**Work request:** Only one stretch of the data is wanted: the line containing "Refer to the", the line containing "document with Metanorma**", and every line between them, copied exactly.

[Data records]
________________________________________

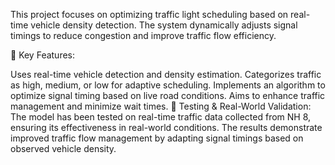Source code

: This project focuses on optimizing traffic light scheduling based on real-time vehicle density detection. The system dynamically adjusts signal timings to reduce congestion and improve traffic flow efficiency.

🔹 Key Features:

Uses real-time vehicle detection and density estimation.
Categorizes traffic as high, medium, or low for adaptive scheduling.
Implements an algorithm to optimize signal timing based on live road conditions.
Aims to enhance traffic management and minimize wait times.
🔹 Testing & Real-World Validation:
The model has been tested on real-time traffic data collected from NH 8, ensuring its effectiveness in real-world conditions. The results demonstrate improved traffic flow management by adapting signal timings based on observed vehicle density.
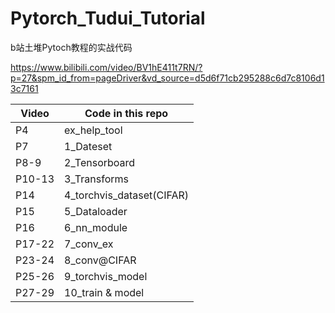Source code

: # Pytorch_Tudui_Tutorial

 b站土堆Pytoch教程的实战代码

https://www.bilibili.com/video/BV1hE411t7RN/?p=27&spm_id_from=pageDriver&vd_source=d5d6f71cb295288c6d7c8106d13c7161

| Video    | Code in this repo         |
|----------|---------------------------|
| P4       | ex_help_tool              |
| P7       | 1_Dateset                 | 
| P8-9     | 2_Tensorboard             |
| P10-13   | 3_Transforms              |
| P14      | 4_torchvis_dataset(CIFAR) |
| P15      | 5_Dataloader              |
| P16      | 6_nn_module               |
| P17-22   | 7_conv_ex                 |
| P23-24   | 8_conv@CIFAR              |
| P25-26   | 9_torchvis_model          |
| P27-29   | 10_train & model          |

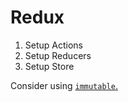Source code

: # Redux

1. Setup Actions
2. Setup Reducers
3. Setup Store

Consider using [`immutable`.](https://www.npmjs.com/package/immutable)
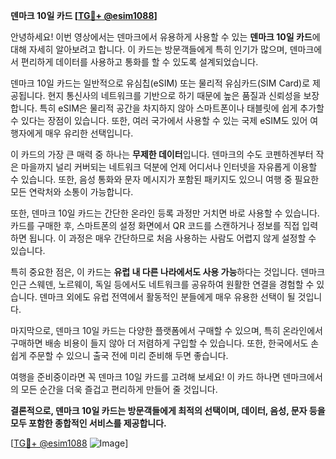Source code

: **덴마크 10일 카드 [[TG💪+ @esim1088](https://t.me/s/esim1088)]**

안녕하세요! 이번 영상에서는 덴마크에서 유용하게 사용할 수 있는 **덴마크 10일 카드**에 대해 자세히 알아보려고 합니다. 이 카드는 방문객들에게 특히 인기가 많으며, 덴마크에서 편리하게 데이터를 사용하고 통화를 할 수 있도록 설계되었습니다.

덴마크 10일 카드는 일반적으로 유심칩(eSIM) 또는 물리적 유심카드(SIM Card)로 제공됩니다. 현지 통신사의 네트워크를 기반으로 하기 때문에 높은 품질과 신뢰성을 보장합니다. 특히 eSIM은 물리적 공간을 차지하지 않아 스마트폰이나 태블릿에 쉽게 추가할 수 있다는 장점이 있습니다. 또한, 여러 국가에서 사용할 수 있는 국제 eSIM도 있어 여행자에게 매우 유리한 선택입니다.

이 카드의 가장 큰 매력 중 하나는 **무제한 데이터**입니다. 덴마크의 수도 코펜하겐부터 작은 마을까지 널리 커버되는 네트워크 덕분에 언제 어디서나 인터넷을 자유롭게 이용할 수 있습니다. 또한, 음성 통화와 문자 메시지가 포함된 패키지도 있으니 여행 중 필요한 모든 연락처와 소통이 가능합니다.

또한, 덴마크 10일 카드는 간단한 온라인 등록 과정만 거치면 바로 사용할 수 있습니다. 카드를 구매한 후, 스마트폰의 설정 화면에서 QR 코드를 스캔하거나 정보를 직접 입력하면 됩니다. 이 과정은 매우 간단하므로 처음 사용하는 사람도 어렵지 않게 설정할 수 있습니다.

특히 중요한 점은, 이 카드는 **유럽 내 다른 나라에서도 사용 가능**하다는 것입니다. 덴마크 인근 스웨덴, 노르웨이, 독일 등에서도 네트워크를 공유하여 원활한 연결을 경험할 수 있습니다. 덴마크 외에도 유럽 전역에서 활동적인 분들에게 매우 유용한 선택이 될 것입니다.

마지막으로, 덴마크 10일 카드는 다양한 플랫폼에서 구매할 수 있으며, 특히 온라인에서 구매하면 배송 비용이 들지 않아 더 저렴하게 구입할 수 있습니다. 또한, 한국에서도 손쉽게 주문할 수 있으니 출국 전에 미리 준비해 두면 좋습니다.

여행을 준비중이라면 꼭 덴마크 10일 카드를 고려해 보세요! 이 카드 하나면 덴마크에서의 모든 순간을 더욱 즐겁고 편리하게 만들어 줄 것입니다.

**결론적으로, 덴마크 10일 카드는 방문객들에게 최적의 선택이며, 데이터, 음성, 문자 등을 모두 포함한 종합적인 서비스를 제공합니다.**

[[TG💪+ @esim1088](https://t.me/s/esim1088) ![Image](https://i.postimg.cc/Y0z9fWf4/image.png)]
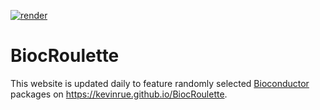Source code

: <!-- badges: start -->
[![render](https://github.com/kevinrue/BiocRoulette/workflows/render/badge.svg)](https://github.com/kevinrue/BiocRoulette/actions)
<!-- badges: end -->

# BiocRoulette

This website is updated daily to feature randomly selected [Bioconductor](https://www.bioconductor.org/) packages on <https://kevinrue.github.io/BiocRoulette>.
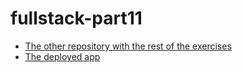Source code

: # fullstack-part11

- [The other repository with the rest of the exercises](https://github.com/nikomakir/full-stack-open-pokedex)
- [The deployed app](https://fs-part11-my-app.fly.dev)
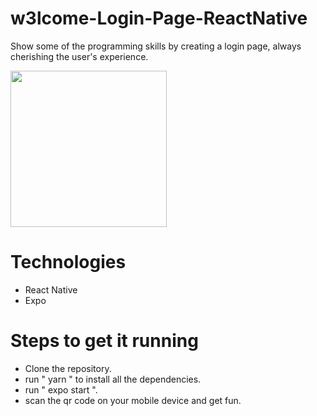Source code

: # w3lcome-Login-Page-ReactNative
Show some of the programming skills by creating a login page, always cherishing the user's experience.

<img src="loginPageGif.gif" width="250" />

# Technologies
 - React Native
 - Expo
 
# Steps to get it running

 - Clone the repository.
 - run " yarn " to install all the dependencies.
 - run " expo start ".
 - scan the qr code on your mobile device and get fun.
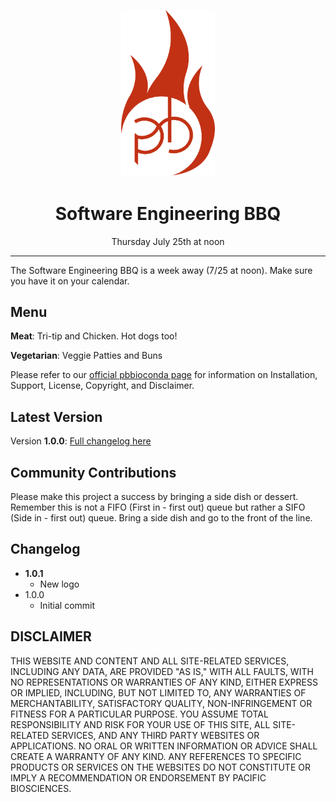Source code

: <p align="center">
  <img width="150px" src="img/fire.png" alt="Software Engineering BBQ logo" width="250px"/>
</p>
<h1 align="center">Software Engineering BBQ</h1>
<p align="center">Thursday July 25th at noon</p>

***

The Software Engineering BBQ is a week away (7/25 at noon).  Make sure you have it on your calendar.

## Menu
**Meat**: Tri-tip and Chicken. Hot dogs too!


**Vegetarian**: Veggie Patties and Buns

Please refer to our [official pbbioconda page](https://github.com/PacificBiosciences/pbbioconda)
for information on Installation, Support, License, Copyright, and Disclaimer.

## Latest Version
Version **1.0.0**: [Full changelog here](#changelog)

## Community Contributions
Please make this project a success by bringing a side dish or dessert.  Remember this is not a FIFO (First in - first out) queue but rather a SIFO (Side in - first out) queue.  Bring a side dish and go to the front of the line.

## Changelog

 * **1.0.1**
   * New logo
 * 1.0.0
   * Initial commit
 

## DISCLAIMER
THIS WEBSITE AND CONTENT AND ALL SITE-RELATED SERVICES, INCLUDING ANY DATA, ARE PROVIDED "AS IS," WITH ALL FAULTS, WITH NO REPRESENTATIONS OR WARRANTIES OF ANY KIND, EITHER EXPRESS OR IMPLIED, INCLUDING, BUT NOT LIMITED TO, ANY WARRANTIES OF MERCHANTABILITY, SATISFACTORY QUALITY, NON-INFRINGEMENT OR FITNESS FOR A PARTICULAR PURPOSE. YOU ASSUME TOTAL RESPONSIBILITY AND RISK FOR YOUR USE OF THIS SITE, ALL SITE-RELATED SERVICES, AND ANY THIRD PARTY WEBSITES OR APPLICATIONS. NO ORAL OR WRITTEN INFORMATION OR ADVICE SHALL CREATE A WARRANTY OF ANY KIND. ANY REFERENCES TO SPECIFIC PRODUCTS OR SERVICES ON THE WEBSITES DO NOT CONSTITUTE OR IMPLY A RECOMMENDATION OR ENDORSEMENT BY PACIFIC BIOSCIENCES.<p align="center">
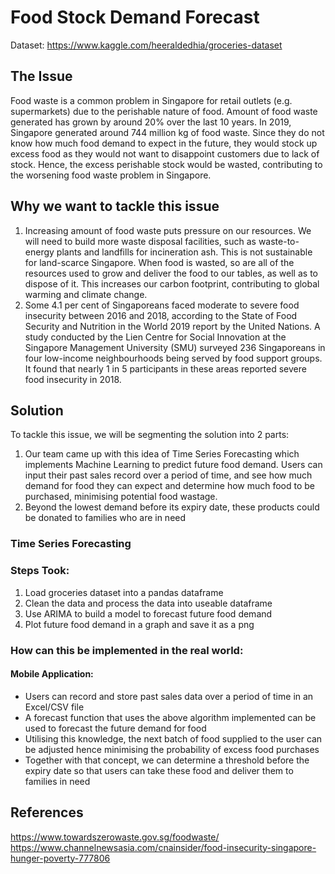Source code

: # Food Stock Demand Forecast

Dataset: https://www.kaggle.com/heeraldedhia/groceries-dataset

## The Issue
Food waste is a common problem in Singapore for retail outlets (e.g. supermarkets) due to the perishable nature of food. Amount of food waste generated has grown by around 20% over the last 10 years. In 2019, Singapore generated around 744 million kg of food waste. Since they do not know how much food demand to expect in the future, they would stock up excess food as they would not want to disappoint customers due to lack of stock. Hence, the excess perishable stock would be wasted, contributing to the worsening food waste problem in Singapore.

## Why we want to tackle this issue
1. Increasing amount of food waste puts pressure on our resources. We will need to build more waste disposal facilities, such as waste-to-energy plants and landfills for incineration ash. This is not sustainable for land-scarce Singapore. When food is wasted, so are all of the resources used to grow and deliver the food to our tables, as well as to dispose of it. This increases our carbon footprint, contributing to global warming and climate change.
2. Some 4.1 per cent of Singaporeans faced moderate to severe food insecurity between 2016 and 2018, according to the State of Food Security and Nutrition in the World 2019 report by the United Nations. A study conducted by the Lien Centre for Social Innovation at the Singapore Management University (SMU) surveyed 236 Singaporeans in four low-income neighbourhoods being served by food support groups. It found that nearly 1 in 5 participants in these areas reported severe food insecurity in 2018. 

## Solution
To tackle this issue, we will be segmenting the solution into 2 parts: 
1. Our team came up with this idea of Time Series Forecasting which implements Machine Learning to predict future food demand. Users can input their past sales record over a period of time, and see how much demand for food they can expect and determine how much food to be purchased, minimising potential food wastage.
2. Beyond the lowest demand before its expiry date, these products could be donated to families who are in need

### Time Series Forecasting
### Steps Took:
1. Load groceries dataset into a pandas dataframe
2. Clean the data and process the data into useable dataframe
3. Use ARIMA to build a model to forecast future food demand
4. Plot future food demand in a graph and save it as a png

### How can this be implemented in the real world:
#### Mobile Application:
- Users can record and store past sales data over a period of time in an Excel/CSV file
- A forecast function that uses the above algorithm implemented can be used to forecast the future demand for food
- Utilising this knowledge, the next batch of food supplied to the user can be adjusted hence minimising the probability of excess food purchases
- Together with that concept, we can determine a threshold before the expiry date so that users can take these food and deliver them to families in need

## References
https://www.towardszerowaste.gov.sg/foodwaste/
https://www.channelnewsasia.com/cnainsider/food-insecurity-singapore-hunger-poverty-777806
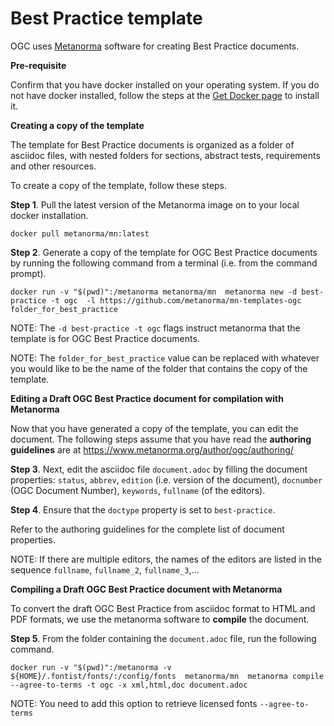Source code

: # Best Practice template

OGC uses [Metanorma](https://www.metanorma.org) software for creating Best Practice documents.

**Pre-requisite**

Confirm that you have docker installed on your operating system. If you do not have docker installed, follow the steps at the [Get Docker page](https://docs.docker.com/get-docker/) to install it.

**Creating a copy of the template**

The template for Best Practice documents is organized as a folder of asciidoc files, with nested folders for sections, abstract tests, requirements and other resources.

To create a copy of the template, follow these steps.

**Step 1**. Pull the latest version of the Metanorma image on to your local docker installation.

`docker pull metanorma/mn:latest`

**Step 2**.  Generate a copy of the template for OGC Best Practice documents by running the following command from a terminal (i.e. from the command prompt).

`docker run -v "$(pwd)":/metanorma metanorma/mn  metanorma new -d best-practice -t ogc  -l https://github.com/metanorma/mn-templates-ogc folder_for_best_practice`

NOTE: The `-d best-practice -t ogc` flags instruct metanorma that the template is for OGC Best Practice documents.

NOTE: The `folder_for_best_practice` value can be replaced with whatever you would like to be the name of the folder that contains the copy of the template.

**Editing a Draft OGC Best Practice document for compilation with Metanorma**

Now that you have generated a copy of the template, you can edit the document. The following steps assume that you have read the **authoring guidelines** are at https://www.metanorma.org/author/ogc/authoring/

**Step 3**. Next, edit the asciidoc file `document.adoc` by filling the document properties: `status`, `abbrev`, `edition` (i.e. version of the document), `docnumber` (OGC Document Number), `keywords`, `fullname` (of the editors).

**Step 4**. Ensure that the `doctype` property is set to `best-practice`.

Refer to the authoring guidelines for the complete list of document properties.

NOTE: If there are multiple editors, the names of the editors are listed in the sequence `fullname`, `fullname_2`, `fullname_3`,...

**Compiling a Draft OGC Best Practice document with Metanorma**

To convert the draft OGC Best Practice from asciidoc format to HTML and PDF formats, we use the metanorma software to **compile** the document.

**Step 5**. From the folder containing the `document.adoc` file, run the following command.

`docker run -v "$(pwd)":/metanorma -v ${HOME}/.fontist/fonts/:/config/fonts  metanorma/mn  metanorma compile --agree-to-terms -t ogc -x xml,html,doc document.adoc`

NOTE: You need to add this option to retrieve licensed fonts  `--agree-to-terms`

________________________________________

**Response:**
Refer to the authoring guidelines for the complete list of document properties.

NOTE: If there are multiple editors, the names of the editors are listed in the sequence `fullname`, `fullname_2`, `fullname_3`,...

**Compiling a Draft OGC Best Practice document with Metanorma**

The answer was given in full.